En este sentido, si el deseo de ser sepultado en la misma tumba de otro fuera la prueba de un amor sexual por aquella persona, el hermano de Clive Staples Lewis, Warnie, enterrado en la misma tumba según la voluntad de ambos hermanos, habría debido nutrir sentimientos incestuosos para con su hermano.

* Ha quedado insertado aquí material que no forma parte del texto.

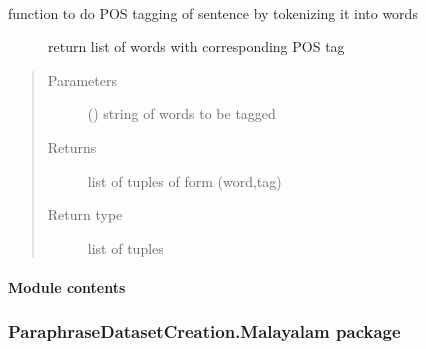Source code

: \documentclass[letterpaper,10pt,english]{sphinxmanual}
\begin{document}
\begin{fulllineitems}
\begin{fulllineitems}
\end{fulllineitems}


\begin{fulllineitems}
\label{\detokenize{ParaphraseDatasetCreation.Hindi:ParaphraseDatasetCreation.Hindi.Positive.Positive_Paraphrases.get_tagged_sent}}~\begin{description}
\item[{function to do POS tagging of sentence by tokenizing it into words}] \leavevmode
return list of words with corresponding POS tag

\end{description}
\begin{quote}\begin{description}
\item[{Parameters}] \leavevmode
{} () \textendash{} string of words to be tagged

\item[{Returns}] \leavevmode
list of tuples of form (word,tag)

\item[{Return type}] \leavevmode
list of tuples

\end{description}\end{quote}

\end{fulllineitems}


\end{fulllineitems}



\paragraph{Module contents}
\label{\detokenize{ParaphraseDatasetCreation.Hindi:module-ParaphraseDatasetCreation.Hindi}}\label{\detokenize{ParaphraseDatasetCreation.Hindi:module-contents}}

\subsubsection{ParaphraseDatasetCreation.Malayalam package}
\label{\detokenize{ParaphraseDatasetCreation.Malayalam:paraphrasedatasetcreation-malayalam-package}}\label{\detokenize{ParaphraseDatasetCreation.Malayalam::doc}}
\end{document}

O la devota secretaria de Gilbert Keith Chesterton, Dorothy Collins, tratada por él y su esposa como una hija, pensando que habría sido presuntuoso pedir ser enterrada junto a Chesterton, quiso ser cremada y dispuso que sus cenizas fueran inhumadas en la misma tumba. ¿Esto significa, tal vez, que demostraba algo más que un sentimiento filial por uno, o por ambos, de quienes le habían dado trabajo?

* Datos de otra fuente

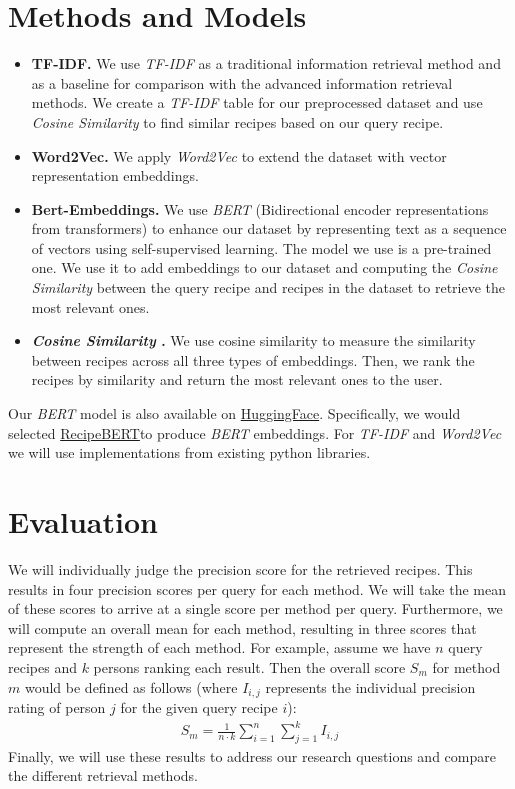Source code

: \documentclass{article}
\newcommand{\wordtovec}{\textit{Word2Vec} }
\newcommand{\bert}{\textit{BERT} }
\newcommand{\tfidf}{\textit{TF-IDF} }
\newcommand{\cossim}{\textit{Cosine Similarity} }
\newcommand{\huggingface}{\href{https://huggingface.co/datasets/} {HuggingFace}}
\newcommand{\bertmodel}{\href{https://huggingface.co/alexdseo/RecipeBERT}{RecipeBERT}}
\begin{document}
\section{Methods and Models}
\begin{itemize}
    \item \textbf{TF-IDF.} 
    We use \tfidf as a traditional information retrieval method and as a baseline for comparison with the advanced information retrieval methods. 
    We create a \tfidf table for our preprocessed dataset and use \cossim to find similar recipes based on our query recipe. 
    \item \textbf{Word2Vec.} 
    We apply \wordtovec to extend the dataset with vector representation embeddings. 
    \item \textbf{Bert-Embeddings.} 
    We use \bert (Bidirectional encoder representations from transformers) to enhance our dataset by representing text as a sequence of vectors using self-supervised learning.
    The model we use is a pre-trained one. 
    We use it to add embeddings to our dataset and computing the \cossim between the query recipe and recipes in the dataset to retrieve the most relevant ones.
    \item \textbf{\cossim.} 
    We use cosine similarity to measure the similarity between recipes across all three types of embeddings. 
    Then, we rank the recipes by similarity and return the most relevant ones to the user.
\end{itemize} 

Our \bert model is also available on \huggingface.
Specifically, we would selected \bertmodel to produce \bert embeddings.
For \tfidf and \wordtovec we will use implementations from existing python libraries.


\section{Evaluation}
We will individually judge the precision score for the retrieved recipes.
This results in four precision scores per query for each method.
We will take the mean of these scores to arrive at a single score per method per query. 
Furthermore, we will compute an overall mean for each method, resulting in three scores that represent the strength of each method. 
For example, assume we have $n$ query recipes and $k$ persons ranking each result.
Then the overall score $S_m$ for method $m$ would be defined as follows (where $I_{i,j}$ represents the individual precision rating of person $j$ for the given query recipe $i$):
\begin{align*}
    S_m = \frac{1}{n \cdot k} \sum_{i=1}^n \sum_{j=1}^k I_{i, j}
\end{align*}
Finally, we will use these results to address our research questions and compare the different retrieval methods.
\end{document}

Ambrose St John era muy amigo de Newman. Por treinta años estuvo a su servicio, deseando incluso, el día de su Confirmación, poder comprometerse con su amigo con un voto de obediencia. Una petición que, obviamente, fue rechazada.

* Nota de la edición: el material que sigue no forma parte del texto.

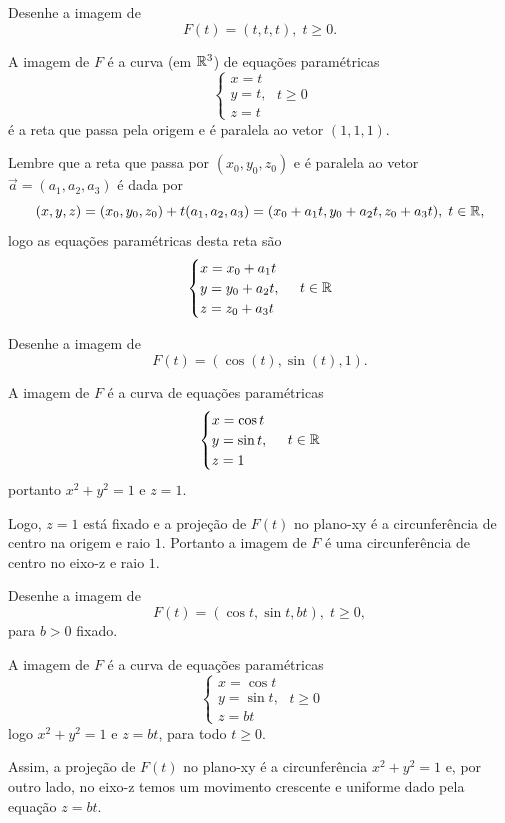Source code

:\begin{example}
    Desenhe a imagem de \[F(t) = (t,t,t),\; t\geq 0.\]

    A imagem de \(F\) é a curva (em \(\mathbb{R}^3\)) de equações paramétricas \[\begin{cases}
        x = t\\
        y = t,\\
        z = t
    \end{cases}\; t\geq 0\] é a reta que passa pela origem e é paralela ao vetor \((1,1,1)\).%

    Lembre que a reta que passa por \((x_0,y_0,z_0)\) e é paralela ao vetor \(\overrightarrow{a} = (a_1,a_2,a_3)\) é dada por \[(x,y,z) = (x_0,y_0,z_0) + t(a_1,a_2,a_3) = (x_0 + a_1 t, y_0 + a_2 t, z_0 + a_3 t),\; t\in\mathbb{R},\] logo as equações paramétricas desta reta são \[\begin{cases}
        x = x_0 + a_1 t \\
        y = y_0 + a_2 t, \\
        z = z_0 + a_3 t
    \end{cases}\; t\in\mathbb{R}\]
\end{example}

\begin{example}
    Desenhe a imagem de \[F(t) = (\cos(t),\sin(t),1).\]

    A imagem de \(F\) é a curva de equações paramétricas \[\begin{cases}
        x = \cos t \\
        y = \sin t, \\
        z = 1
    \end{cases}\; t\in \mathbb{R}\] portanto \(x^2 + y^2 = 1\) e \(z = 1\).

    Logo, \(z=1\) está fixado e a projeção de \(F(t)\) no plano-xy é a circunferência de centro na origem e raio \(1\). Portanto a imagem de \(F\) é uma circunferência de centro no eixo-z e raio \(1\). %
\end{example}

\begin{example}
    Desenhe a imagem de \[F(t) = (\cos t, \sin t, bt),\; t\geq 0,\] para \(b>0\) fixado.

    A imagem de \(F\) é a curva de equações paramétricas \[\begin{cases}
        x = \cos t \\
        y = \sin t,\\
        z = bt
    \end{cases}\; t\geq 0\] logo \(x^2 + y^2 = 1\) e \(z = bt\), para todo \(t\geq 0\).

    Assim, a projeção de \(F(t)\) no plano-xy é a circunferência \(x^2 + y^2 = 1\) e, por outro lado, no eixo-z temos um movimento crescente e uniforme dado pela equação \(z = bt\). %
\end{example}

Newman se consideraba responsable por su muerte porque le había pedido traducir la importante obra del teólogo alemán Joseph Fessler sobre la infalibilidad en la estela del Concilio Vaticano I, un último esfuerzo desarrollado con amor que resultó excesivamente pesado para él, ya sobrecargado de trabajo. En los últimos oscuros días como anglicano, Newman dijo que Ambrose St John llegó a ser para él lo que “Rut para Noemí”. Después de haber entrado en la comunidad casi monástica de Newman en Littlemore, cerca de Oxford, St John permaneció como su colaborador más cercano durante el difícil período de la fundación del Oratorio de San Felipe Neri en Inglaterra y en todas las sucesivas pruebas y tribulaciones de Newman como católico.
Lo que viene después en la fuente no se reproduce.